Researchers from Toyama University and the Toyama Institute of Public Health have found a direct correlation between the amount of SARS-CoV-2 virus RNA in a patient’s blood and the severity of COVID-19.
To determine the presence of SARS-CoV-2 in the body, scientists use a polymerase chain reaction method with reverse transcriptase: it can be used to understand the presence of viral RNA in the nasopharynx from where a smear is taken.
Japanese scientists decided to test whether the disease’s clinical severity correlates with the presence of the virus in the blood, not in the nasopharynx.

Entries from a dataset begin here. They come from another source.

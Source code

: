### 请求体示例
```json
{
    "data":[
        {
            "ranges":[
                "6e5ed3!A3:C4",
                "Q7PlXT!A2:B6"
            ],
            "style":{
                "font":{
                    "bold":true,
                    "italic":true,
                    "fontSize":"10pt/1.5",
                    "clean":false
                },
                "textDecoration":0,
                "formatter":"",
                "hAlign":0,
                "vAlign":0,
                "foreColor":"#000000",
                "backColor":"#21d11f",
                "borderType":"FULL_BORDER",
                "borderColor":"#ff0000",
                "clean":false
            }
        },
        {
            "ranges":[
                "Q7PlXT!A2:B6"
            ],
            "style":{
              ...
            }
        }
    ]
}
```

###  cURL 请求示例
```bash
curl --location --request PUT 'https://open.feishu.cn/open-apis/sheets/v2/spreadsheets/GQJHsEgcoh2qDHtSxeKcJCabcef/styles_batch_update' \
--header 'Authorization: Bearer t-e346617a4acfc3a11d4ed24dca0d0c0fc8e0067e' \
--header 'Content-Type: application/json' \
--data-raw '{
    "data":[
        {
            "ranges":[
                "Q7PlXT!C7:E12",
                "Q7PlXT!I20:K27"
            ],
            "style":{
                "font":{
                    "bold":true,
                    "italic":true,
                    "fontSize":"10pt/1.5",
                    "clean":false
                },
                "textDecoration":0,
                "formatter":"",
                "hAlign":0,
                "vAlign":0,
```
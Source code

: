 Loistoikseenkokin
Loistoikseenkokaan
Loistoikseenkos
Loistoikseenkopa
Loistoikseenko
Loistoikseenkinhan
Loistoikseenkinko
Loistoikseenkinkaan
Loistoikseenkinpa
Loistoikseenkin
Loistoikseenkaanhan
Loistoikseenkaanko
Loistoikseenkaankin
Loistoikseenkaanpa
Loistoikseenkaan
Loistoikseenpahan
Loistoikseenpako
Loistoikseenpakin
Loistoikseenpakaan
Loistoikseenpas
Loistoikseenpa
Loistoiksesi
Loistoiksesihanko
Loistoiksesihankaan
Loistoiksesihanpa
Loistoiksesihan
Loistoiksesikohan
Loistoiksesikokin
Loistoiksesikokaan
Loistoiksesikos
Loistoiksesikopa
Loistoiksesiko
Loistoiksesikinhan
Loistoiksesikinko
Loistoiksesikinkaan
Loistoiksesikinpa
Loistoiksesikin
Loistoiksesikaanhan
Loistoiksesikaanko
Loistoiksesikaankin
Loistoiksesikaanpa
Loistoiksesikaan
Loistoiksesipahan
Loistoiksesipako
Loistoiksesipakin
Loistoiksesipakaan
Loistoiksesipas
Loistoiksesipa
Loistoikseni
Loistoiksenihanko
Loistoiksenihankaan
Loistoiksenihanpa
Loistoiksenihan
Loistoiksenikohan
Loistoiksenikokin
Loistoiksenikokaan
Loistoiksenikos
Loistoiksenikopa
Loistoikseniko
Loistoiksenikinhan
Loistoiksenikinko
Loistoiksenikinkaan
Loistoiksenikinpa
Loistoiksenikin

To test this idea, they conducted a retrospective study of 56 patients admitted with COVID-19 to multiple Japan centers between April 13 and September 28, 2020. The researchers compared the viral RNA tests in their blood with PCR tests from the nasopharynx collected within seven days of the serum sample.
The patients were divided into several groups:
- Lungs. Symptoms but no pneumonia;
- Moderate. With pneumonia that did not require supplemental oxygen;
- Heavy. Those that require additional oxygen;
- Critical. Those who required invasive mechanical ventilation or developed shock and multiple organ dysfunction.

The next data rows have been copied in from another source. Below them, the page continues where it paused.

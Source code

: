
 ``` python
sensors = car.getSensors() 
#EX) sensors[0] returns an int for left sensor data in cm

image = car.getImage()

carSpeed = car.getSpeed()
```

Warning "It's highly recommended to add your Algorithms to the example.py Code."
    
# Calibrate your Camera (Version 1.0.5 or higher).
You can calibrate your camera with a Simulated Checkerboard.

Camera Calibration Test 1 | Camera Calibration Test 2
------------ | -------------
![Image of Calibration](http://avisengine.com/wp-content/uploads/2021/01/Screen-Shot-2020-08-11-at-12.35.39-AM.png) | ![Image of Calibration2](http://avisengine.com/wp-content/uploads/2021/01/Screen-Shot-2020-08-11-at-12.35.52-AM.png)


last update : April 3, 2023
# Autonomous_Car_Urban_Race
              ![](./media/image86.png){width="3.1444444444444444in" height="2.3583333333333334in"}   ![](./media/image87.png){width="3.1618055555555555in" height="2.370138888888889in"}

The study results showed that in critical patients, RNA emission was observed in 100 percent of cases, in severe patients – in half, in moderate patients – in 4 percent of cases, and in mild and asymptomatic patients, it was not at all.
As a result, the authors of the study’s hypothesis was confirmed: by the amount of viral RNA in the blood, one can judge the severity of the course of the disease.
Interestingly, the viral load determined by the PCR test did not correlate with the level of RNA emission determined by the blood test taken on the same day.